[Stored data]
--- START ---
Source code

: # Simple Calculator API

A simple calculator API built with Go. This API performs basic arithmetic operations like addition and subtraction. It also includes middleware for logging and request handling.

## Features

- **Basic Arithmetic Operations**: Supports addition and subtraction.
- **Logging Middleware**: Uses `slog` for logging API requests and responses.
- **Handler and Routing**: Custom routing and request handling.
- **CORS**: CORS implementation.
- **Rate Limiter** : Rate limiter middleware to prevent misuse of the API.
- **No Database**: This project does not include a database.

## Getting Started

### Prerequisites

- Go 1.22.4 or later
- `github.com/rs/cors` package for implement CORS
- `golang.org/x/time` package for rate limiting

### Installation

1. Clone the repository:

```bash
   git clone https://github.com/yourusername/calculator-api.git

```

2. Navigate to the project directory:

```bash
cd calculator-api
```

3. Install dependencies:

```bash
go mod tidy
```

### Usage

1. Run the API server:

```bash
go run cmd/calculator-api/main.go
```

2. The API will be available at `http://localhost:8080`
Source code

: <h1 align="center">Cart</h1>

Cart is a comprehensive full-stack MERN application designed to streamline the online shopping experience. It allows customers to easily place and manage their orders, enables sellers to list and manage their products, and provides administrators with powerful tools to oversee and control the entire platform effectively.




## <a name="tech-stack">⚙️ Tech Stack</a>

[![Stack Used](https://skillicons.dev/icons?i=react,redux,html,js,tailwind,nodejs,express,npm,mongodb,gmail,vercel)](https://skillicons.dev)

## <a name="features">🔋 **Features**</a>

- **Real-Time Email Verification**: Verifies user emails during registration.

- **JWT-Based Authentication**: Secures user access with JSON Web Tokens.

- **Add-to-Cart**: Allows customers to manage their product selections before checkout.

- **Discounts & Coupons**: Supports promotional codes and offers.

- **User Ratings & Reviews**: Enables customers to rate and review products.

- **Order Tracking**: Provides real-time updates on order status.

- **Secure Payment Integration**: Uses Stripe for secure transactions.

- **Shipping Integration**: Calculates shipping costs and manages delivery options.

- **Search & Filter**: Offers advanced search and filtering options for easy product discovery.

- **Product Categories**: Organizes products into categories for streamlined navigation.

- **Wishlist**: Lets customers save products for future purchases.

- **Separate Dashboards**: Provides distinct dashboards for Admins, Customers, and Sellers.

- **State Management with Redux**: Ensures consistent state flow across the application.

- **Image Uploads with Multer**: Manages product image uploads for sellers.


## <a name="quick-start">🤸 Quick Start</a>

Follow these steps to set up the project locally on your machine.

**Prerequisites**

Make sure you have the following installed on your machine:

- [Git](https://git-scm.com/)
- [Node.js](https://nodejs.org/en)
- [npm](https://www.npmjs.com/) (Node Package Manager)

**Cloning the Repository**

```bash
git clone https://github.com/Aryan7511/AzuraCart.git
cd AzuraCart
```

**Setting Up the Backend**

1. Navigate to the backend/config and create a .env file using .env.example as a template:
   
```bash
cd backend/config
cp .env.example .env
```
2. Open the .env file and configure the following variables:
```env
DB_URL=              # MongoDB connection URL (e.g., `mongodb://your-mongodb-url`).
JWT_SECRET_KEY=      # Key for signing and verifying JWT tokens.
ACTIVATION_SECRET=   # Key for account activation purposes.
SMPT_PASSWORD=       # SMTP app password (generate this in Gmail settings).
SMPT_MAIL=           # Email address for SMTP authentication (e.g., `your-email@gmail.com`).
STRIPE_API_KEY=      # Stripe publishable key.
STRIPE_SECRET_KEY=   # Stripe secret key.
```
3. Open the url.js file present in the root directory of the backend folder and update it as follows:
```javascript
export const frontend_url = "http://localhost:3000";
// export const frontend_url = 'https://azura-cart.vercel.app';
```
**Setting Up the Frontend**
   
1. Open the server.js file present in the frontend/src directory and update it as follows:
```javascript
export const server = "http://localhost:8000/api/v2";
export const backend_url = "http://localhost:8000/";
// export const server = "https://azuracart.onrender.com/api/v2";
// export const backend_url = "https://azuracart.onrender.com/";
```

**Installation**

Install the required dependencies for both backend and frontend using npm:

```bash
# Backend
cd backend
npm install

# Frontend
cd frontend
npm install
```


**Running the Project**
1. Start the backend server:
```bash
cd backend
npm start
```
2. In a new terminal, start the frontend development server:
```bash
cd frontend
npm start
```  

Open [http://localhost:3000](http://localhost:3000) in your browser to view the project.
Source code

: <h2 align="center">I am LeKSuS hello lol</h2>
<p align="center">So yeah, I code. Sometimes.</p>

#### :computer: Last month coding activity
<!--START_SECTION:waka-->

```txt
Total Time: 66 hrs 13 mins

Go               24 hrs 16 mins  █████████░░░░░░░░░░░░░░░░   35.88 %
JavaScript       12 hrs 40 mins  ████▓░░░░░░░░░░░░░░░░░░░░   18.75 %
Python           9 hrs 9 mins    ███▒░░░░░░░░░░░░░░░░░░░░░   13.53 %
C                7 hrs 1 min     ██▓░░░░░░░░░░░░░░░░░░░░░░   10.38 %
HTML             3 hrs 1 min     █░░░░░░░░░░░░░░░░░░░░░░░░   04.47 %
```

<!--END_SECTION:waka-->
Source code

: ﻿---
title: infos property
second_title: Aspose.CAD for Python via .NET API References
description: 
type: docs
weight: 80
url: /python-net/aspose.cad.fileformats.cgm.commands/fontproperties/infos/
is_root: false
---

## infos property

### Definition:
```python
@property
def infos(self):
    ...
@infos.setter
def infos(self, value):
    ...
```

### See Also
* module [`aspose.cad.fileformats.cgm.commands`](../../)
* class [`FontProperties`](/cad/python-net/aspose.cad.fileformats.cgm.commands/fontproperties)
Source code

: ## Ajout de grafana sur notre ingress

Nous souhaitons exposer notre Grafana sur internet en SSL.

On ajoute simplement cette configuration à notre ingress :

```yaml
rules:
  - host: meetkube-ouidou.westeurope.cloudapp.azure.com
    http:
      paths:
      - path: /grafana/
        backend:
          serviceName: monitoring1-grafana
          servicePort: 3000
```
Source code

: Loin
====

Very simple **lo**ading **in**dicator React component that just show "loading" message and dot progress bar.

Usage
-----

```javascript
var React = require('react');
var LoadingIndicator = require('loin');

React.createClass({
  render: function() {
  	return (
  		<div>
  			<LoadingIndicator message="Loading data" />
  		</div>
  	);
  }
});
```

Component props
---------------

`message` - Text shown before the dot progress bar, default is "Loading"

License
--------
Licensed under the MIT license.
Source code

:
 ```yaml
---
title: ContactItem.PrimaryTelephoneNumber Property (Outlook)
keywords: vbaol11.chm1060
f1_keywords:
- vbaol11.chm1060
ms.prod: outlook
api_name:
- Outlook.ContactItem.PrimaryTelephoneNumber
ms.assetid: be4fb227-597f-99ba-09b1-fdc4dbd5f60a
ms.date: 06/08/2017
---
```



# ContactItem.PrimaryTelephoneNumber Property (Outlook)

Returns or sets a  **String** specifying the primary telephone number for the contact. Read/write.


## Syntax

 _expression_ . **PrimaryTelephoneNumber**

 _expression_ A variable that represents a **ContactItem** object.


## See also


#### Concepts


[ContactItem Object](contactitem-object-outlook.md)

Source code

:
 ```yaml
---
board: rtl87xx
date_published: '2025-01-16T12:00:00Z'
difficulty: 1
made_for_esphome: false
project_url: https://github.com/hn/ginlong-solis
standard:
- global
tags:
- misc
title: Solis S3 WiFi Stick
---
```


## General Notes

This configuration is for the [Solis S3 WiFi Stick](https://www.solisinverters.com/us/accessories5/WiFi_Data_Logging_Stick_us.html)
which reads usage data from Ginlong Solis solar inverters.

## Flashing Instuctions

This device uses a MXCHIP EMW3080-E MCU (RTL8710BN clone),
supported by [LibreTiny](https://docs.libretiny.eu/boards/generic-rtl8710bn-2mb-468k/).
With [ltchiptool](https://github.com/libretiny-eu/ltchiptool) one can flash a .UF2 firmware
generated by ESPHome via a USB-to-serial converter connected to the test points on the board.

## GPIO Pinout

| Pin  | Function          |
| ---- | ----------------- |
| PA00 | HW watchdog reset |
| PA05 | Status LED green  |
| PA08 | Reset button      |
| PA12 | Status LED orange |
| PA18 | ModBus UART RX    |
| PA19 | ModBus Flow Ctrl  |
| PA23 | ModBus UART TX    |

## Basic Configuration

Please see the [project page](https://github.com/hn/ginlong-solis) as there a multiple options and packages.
--- END ---
--- START ---
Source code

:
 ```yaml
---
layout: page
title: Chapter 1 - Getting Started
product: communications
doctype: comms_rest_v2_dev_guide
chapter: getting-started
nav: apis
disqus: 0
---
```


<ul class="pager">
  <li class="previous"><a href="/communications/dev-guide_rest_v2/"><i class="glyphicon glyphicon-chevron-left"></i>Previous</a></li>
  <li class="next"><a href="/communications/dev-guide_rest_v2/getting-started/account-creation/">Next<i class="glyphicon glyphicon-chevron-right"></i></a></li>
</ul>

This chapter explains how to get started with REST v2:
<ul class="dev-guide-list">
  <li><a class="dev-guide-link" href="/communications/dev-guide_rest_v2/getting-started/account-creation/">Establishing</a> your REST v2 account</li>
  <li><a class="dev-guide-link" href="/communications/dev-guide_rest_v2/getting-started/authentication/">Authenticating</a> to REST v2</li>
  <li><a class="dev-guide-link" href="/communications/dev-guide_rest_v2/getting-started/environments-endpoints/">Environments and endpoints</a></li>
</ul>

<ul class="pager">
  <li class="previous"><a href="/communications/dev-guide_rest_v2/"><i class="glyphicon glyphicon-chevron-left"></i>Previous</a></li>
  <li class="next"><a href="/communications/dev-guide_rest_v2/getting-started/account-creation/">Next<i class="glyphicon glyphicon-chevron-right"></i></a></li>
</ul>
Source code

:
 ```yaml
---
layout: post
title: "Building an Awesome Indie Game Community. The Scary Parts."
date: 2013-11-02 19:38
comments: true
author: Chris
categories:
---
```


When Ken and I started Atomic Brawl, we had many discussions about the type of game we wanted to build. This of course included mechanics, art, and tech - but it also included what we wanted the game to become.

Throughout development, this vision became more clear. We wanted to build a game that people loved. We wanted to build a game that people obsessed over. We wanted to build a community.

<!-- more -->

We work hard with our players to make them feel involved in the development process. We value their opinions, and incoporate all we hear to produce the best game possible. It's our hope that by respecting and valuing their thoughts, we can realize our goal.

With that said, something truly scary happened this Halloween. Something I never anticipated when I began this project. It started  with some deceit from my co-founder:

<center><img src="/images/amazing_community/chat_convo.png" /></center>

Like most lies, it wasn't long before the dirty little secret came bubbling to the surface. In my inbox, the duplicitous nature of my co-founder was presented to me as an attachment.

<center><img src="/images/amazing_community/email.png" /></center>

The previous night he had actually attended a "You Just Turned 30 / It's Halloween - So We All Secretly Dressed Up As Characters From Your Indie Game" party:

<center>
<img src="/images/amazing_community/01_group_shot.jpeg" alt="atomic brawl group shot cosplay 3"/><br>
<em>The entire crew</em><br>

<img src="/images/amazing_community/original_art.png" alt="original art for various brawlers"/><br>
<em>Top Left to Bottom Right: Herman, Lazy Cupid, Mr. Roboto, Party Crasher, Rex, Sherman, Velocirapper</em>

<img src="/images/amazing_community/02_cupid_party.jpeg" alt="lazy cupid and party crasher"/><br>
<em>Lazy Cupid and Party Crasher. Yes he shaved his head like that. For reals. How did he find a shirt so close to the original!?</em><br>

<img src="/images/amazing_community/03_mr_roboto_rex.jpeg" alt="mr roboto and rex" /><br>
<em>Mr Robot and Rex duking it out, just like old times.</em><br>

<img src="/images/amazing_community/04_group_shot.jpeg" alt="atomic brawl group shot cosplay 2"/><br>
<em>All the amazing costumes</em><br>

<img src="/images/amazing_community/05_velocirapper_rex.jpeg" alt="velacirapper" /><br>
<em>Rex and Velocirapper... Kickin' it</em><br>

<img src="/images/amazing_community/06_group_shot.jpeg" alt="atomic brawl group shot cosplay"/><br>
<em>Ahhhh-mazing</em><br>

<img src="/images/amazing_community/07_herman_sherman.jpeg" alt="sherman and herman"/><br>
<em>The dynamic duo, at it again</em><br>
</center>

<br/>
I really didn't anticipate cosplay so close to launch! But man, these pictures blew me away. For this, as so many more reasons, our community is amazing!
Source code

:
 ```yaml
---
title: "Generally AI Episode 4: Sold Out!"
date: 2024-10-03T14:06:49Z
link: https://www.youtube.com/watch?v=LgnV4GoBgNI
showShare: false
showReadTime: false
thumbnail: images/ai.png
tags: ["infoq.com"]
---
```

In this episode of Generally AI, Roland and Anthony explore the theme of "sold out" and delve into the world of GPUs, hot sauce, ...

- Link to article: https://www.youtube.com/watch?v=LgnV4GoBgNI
--- END ---
--- START ---
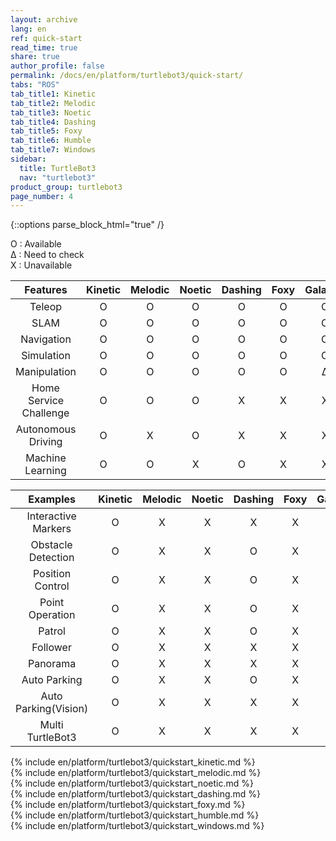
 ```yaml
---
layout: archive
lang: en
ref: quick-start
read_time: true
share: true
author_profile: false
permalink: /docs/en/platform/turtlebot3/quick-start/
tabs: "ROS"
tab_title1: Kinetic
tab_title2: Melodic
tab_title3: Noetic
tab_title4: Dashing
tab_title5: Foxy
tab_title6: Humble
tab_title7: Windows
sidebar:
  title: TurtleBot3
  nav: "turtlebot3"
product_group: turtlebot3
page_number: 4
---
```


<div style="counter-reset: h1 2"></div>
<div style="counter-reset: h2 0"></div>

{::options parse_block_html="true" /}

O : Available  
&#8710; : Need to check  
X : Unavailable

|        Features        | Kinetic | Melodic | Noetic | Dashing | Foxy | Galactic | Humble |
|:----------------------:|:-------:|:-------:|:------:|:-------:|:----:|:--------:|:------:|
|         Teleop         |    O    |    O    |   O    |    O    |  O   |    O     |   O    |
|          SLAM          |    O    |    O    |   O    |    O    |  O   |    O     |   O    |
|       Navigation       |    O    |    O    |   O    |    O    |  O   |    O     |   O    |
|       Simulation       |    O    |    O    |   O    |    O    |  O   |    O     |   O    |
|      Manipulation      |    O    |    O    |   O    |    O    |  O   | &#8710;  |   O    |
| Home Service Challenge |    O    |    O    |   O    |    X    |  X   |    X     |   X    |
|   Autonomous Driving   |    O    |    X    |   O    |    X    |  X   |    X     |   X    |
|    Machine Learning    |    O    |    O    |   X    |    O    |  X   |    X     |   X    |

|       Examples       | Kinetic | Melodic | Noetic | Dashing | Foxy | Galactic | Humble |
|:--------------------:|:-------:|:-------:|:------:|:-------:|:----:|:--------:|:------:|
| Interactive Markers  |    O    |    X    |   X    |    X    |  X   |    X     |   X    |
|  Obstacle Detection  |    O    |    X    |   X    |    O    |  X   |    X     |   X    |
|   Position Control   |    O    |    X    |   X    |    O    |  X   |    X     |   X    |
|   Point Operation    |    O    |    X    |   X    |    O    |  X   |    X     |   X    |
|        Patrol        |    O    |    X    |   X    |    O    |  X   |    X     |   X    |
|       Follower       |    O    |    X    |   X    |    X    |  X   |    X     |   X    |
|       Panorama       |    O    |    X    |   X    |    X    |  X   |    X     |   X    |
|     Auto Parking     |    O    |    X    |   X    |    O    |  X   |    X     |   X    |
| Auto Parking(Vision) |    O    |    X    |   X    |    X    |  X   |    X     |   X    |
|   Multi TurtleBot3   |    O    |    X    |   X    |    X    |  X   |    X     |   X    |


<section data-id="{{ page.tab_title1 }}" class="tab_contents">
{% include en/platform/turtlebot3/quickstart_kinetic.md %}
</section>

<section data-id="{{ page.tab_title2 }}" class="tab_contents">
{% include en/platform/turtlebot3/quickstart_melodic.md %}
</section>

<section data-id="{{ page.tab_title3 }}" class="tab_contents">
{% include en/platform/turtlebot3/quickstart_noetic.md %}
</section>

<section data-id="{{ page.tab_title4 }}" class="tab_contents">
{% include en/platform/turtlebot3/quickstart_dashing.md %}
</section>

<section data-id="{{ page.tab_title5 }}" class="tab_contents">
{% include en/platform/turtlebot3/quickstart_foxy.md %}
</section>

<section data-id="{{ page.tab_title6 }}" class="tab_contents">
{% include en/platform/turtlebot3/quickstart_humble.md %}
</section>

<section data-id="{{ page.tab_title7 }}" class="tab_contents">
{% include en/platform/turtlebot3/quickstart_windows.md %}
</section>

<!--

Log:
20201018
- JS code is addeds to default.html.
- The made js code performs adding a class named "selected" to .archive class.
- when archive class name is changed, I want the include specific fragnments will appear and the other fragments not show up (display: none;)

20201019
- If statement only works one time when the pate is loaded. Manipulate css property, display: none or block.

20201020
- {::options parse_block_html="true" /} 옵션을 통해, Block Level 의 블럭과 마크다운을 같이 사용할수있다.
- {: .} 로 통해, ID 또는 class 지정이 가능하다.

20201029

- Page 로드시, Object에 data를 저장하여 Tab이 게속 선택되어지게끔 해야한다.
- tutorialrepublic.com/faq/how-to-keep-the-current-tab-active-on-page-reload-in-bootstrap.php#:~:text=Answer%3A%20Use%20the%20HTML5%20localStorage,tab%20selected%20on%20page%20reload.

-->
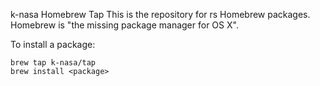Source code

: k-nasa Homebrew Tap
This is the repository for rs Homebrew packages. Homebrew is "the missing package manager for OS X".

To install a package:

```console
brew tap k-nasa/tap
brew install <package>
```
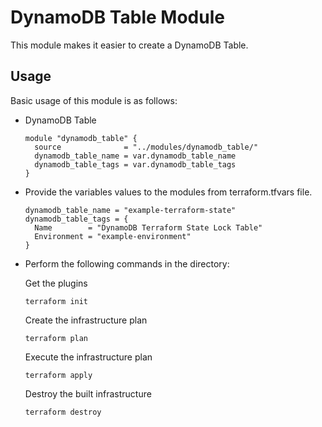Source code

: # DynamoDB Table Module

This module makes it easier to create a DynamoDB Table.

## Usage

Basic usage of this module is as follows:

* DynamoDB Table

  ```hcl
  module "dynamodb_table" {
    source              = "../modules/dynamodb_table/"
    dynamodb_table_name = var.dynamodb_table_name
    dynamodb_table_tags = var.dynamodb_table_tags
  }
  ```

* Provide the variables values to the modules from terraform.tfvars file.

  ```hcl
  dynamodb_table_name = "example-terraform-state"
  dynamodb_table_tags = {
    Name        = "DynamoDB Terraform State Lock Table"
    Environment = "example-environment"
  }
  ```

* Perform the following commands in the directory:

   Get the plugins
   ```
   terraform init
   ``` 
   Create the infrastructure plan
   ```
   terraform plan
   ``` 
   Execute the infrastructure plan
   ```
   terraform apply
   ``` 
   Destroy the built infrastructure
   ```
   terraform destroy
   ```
--- END ---
Which lines above include the word "Halloween"? Return each one.

• _ANSWER SPACE_
With that said, something truly scary happened this Halloween. Something I never anticipated when I began this project. It started  with some deceit from my co-founder:
The previous night he had actually attended a "You Just Turned 30 / It's Halloween - So We All Secretly Dressed Up As Characters From Your Indie Game" party:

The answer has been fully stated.